Seminar IKWI Jatim, Arumi: Perempuan Jadi Garda Terdepan Tangkal Hoaks di Medsos
SURABAYA | INTIJATIM.ID – Dalam rangka Hari Pers Nasional 2026 dan HUT PWI ke-80, Pengurus Ikatan Keluarga Wartawan Indonesia (IKWI) Provinsi Jawa Timur menggelar acara seminar “Seminar Peran Perempuan Dalam Mengakses dan Menyebarkan Informasi di Era Digital di Aula Kantor PWI Jawa Timur, Jalan Taman Apsari 15-17, Surabaya, pada Jumat (10/4) sekitar pukul 13.45.
Seminar ini dihadiri sekitar 100 Orang, termasuk Ikatan Pelukis Wanita Indonesia Jawa Timur. Dengan narasumber keynote speaker, Arumi Bachsin Emil Dardak, Ketua Tim Penggerak PKK Provinsi Jawa Timur, Sherlita Ratna Dewi Agustin, S.SI, M.IP. Kepala Dinas Komunikasi dan Informasi Provinsi Jawa Timur, Dr. Sri Untari Bisowarno, M.AP, Ketua Komisi E DPRD Provinsi Jawa Timur, dan Dr. Eko Pamuji, M.I.Kom, Wakil Direktur UKW PWI Pusat
Acara dibuka dengan laporan Ketua IKWI Jatim, Endang Suprapti, menyatakan bahwa wanita memiliki peran penting dalam era media sosial saat ini. Karena wanita adalah khususnya ibu-ibu salah satu panutan dalam keluarga dalam mendidik anak-anak.
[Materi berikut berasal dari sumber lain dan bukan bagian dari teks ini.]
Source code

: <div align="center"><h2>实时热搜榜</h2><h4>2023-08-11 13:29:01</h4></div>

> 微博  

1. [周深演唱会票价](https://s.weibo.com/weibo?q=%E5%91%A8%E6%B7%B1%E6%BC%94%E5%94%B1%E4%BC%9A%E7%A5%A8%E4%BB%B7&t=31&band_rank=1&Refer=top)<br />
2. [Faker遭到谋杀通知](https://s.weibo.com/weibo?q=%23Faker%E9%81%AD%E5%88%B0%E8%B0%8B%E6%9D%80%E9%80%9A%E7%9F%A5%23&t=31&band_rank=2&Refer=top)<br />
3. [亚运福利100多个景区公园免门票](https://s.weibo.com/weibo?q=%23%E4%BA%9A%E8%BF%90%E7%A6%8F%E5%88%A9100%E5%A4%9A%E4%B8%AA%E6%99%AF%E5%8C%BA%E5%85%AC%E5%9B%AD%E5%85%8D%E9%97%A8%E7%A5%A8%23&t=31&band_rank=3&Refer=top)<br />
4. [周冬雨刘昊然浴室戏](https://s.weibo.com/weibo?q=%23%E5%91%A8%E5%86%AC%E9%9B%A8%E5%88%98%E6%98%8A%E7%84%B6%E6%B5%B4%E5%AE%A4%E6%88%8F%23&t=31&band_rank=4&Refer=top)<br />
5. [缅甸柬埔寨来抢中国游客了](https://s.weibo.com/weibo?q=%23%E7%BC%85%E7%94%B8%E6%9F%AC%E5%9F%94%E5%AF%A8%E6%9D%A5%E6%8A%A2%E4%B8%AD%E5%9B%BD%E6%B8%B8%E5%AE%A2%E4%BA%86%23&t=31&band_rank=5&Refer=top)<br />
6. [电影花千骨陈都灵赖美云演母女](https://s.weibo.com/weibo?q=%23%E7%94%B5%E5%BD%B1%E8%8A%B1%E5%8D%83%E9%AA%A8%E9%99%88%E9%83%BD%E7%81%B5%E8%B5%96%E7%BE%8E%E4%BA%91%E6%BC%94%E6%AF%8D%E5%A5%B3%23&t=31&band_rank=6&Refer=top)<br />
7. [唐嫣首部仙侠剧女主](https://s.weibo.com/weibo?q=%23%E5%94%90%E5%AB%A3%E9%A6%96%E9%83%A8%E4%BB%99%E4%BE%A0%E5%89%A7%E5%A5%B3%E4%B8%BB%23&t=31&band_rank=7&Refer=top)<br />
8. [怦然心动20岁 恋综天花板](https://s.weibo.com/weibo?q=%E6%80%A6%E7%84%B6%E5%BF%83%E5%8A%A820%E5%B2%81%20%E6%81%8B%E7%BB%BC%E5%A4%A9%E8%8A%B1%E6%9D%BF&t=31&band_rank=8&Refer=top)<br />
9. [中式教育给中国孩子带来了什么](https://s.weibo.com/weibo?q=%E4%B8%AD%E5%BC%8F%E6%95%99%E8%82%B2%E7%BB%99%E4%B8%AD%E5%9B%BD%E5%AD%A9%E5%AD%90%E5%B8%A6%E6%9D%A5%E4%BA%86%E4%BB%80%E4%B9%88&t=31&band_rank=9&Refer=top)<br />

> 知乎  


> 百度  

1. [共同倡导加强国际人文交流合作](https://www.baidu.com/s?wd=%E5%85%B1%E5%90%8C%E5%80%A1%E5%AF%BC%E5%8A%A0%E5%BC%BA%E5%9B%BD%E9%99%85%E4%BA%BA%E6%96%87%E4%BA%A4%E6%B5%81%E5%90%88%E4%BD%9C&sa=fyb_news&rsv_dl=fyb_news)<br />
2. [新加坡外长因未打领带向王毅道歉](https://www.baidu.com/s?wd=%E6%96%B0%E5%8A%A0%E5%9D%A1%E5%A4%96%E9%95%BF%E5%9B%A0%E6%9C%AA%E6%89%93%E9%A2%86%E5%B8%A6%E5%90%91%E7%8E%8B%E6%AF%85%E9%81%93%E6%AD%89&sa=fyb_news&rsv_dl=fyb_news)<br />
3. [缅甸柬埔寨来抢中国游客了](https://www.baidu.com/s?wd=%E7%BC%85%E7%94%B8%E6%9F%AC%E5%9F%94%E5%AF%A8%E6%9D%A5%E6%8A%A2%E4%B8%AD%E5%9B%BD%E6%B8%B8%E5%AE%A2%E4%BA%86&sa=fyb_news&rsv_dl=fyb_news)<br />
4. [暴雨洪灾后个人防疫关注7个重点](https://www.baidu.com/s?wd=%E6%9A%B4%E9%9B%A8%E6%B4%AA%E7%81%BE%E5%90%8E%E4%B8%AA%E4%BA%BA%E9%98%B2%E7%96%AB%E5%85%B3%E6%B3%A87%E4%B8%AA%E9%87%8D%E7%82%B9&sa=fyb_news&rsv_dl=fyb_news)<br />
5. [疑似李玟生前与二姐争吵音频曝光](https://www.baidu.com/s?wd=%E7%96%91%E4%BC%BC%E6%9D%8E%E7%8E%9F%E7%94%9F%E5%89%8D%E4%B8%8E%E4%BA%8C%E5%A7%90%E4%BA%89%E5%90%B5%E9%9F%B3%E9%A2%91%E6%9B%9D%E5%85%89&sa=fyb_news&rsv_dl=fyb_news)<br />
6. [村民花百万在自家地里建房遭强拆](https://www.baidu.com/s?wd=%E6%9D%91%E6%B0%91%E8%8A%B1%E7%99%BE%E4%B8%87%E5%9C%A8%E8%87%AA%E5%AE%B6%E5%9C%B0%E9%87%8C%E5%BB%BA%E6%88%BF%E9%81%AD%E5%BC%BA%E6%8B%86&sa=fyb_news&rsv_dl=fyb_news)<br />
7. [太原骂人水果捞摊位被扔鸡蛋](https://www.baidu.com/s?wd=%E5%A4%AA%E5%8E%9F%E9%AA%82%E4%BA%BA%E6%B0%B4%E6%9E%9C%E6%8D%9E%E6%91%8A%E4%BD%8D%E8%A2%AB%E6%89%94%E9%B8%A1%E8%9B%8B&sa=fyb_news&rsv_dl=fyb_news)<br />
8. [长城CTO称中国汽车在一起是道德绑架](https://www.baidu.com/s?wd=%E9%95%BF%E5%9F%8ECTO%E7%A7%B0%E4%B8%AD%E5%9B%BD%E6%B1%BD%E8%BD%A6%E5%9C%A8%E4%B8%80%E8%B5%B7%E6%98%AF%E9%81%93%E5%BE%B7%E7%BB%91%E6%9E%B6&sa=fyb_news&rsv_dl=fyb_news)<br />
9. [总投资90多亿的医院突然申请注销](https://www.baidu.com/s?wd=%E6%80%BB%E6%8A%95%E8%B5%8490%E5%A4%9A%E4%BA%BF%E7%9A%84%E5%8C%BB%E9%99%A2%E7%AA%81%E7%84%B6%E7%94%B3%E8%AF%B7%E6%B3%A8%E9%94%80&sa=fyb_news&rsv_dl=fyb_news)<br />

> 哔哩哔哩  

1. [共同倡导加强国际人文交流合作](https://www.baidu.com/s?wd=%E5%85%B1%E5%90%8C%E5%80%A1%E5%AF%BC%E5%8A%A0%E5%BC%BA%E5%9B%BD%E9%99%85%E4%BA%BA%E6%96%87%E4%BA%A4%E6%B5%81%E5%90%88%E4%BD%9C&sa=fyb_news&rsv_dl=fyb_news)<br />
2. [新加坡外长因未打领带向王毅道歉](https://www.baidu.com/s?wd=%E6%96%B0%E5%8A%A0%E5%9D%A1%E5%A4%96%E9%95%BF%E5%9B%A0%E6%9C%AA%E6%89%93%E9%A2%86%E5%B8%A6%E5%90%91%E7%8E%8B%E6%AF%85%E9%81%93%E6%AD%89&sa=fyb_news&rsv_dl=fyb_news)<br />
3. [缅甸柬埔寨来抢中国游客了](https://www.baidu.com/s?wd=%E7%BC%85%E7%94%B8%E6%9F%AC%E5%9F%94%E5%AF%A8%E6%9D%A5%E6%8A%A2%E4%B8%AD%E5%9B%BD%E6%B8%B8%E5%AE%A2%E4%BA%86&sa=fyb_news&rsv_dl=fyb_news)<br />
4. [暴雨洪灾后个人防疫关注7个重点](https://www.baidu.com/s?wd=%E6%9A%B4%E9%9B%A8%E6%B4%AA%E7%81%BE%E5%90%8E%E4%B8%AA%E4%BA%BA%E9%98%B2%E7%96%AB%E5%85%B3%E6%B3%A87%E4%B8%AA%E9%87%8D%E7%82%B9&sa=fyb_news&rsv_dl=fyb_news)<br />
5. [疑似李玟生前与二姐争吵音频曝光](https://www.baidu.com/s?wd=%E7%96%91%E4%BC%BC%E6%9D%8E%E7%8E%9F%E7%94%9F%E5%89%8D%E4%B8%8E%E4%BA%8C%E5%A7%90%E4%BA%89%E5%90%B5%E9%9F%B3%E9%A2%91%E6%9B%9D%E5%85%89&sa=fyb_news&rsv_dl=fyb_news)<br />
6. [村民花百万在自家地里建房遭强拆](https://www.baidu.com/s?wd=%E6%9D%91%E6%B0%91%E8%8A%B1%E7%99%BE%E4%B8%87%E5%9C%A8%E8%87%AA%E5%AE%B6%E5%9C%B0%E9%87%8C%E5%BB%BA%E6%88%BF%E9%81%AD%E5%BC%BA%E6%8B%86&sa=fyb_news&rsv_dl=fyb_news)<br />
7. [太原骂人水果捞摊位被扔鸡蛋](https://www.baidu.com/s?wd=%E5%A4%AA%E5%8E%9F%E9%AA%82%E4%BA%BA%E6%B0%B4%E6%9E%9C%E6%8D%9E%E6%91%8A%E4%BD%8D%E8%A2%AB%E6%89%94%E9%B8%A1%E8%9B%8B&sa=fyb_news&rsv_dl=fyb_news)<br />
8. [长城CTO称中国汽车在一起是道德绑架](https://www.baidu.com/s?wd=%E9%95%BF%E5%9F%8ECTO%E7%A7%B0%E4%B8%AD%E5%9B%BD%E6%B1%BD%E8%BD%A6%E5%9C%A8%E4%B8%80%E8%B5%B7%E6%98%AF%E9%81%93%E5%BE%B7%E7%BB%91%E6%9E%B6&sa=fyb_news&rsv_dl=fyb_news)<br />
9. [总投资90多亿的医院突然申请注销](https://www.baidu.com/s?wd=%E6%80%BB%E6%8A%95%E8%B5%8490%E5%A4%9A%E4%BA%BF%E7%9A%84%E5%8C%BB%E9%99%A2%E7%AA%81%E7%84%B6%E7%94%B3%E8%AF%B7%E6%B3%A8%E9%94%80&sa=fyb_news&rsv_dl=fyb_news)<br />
“Ibu-ibu harus bisa menyaring informasi yang benar dan tidak hoax untuk anak-anak, serta bisa membedakan mana informasi yang benar dan hoax umtuk anak-anak. Jadi, wanita adalah garda terdepan dalam akses dan menyebarkan informasi untuk keluarga. Saya berharap ibu-ibu juga harus menyaksikan atau akses informasi yang positif positif saja untuk anak-anak,” ujarnya.
Dalam sambutannya, Ketua PWI Jatim, Lutfil Hakim, menyampaikan bahwa di era digital, menguasai informasi itu sangat penting. “Untuk bisa menguasai informasi maka kuasai wartawan. Untuk bisa menguasai wartawan kuasailah istri-istrinya.” ungkapnya sambil bercanda.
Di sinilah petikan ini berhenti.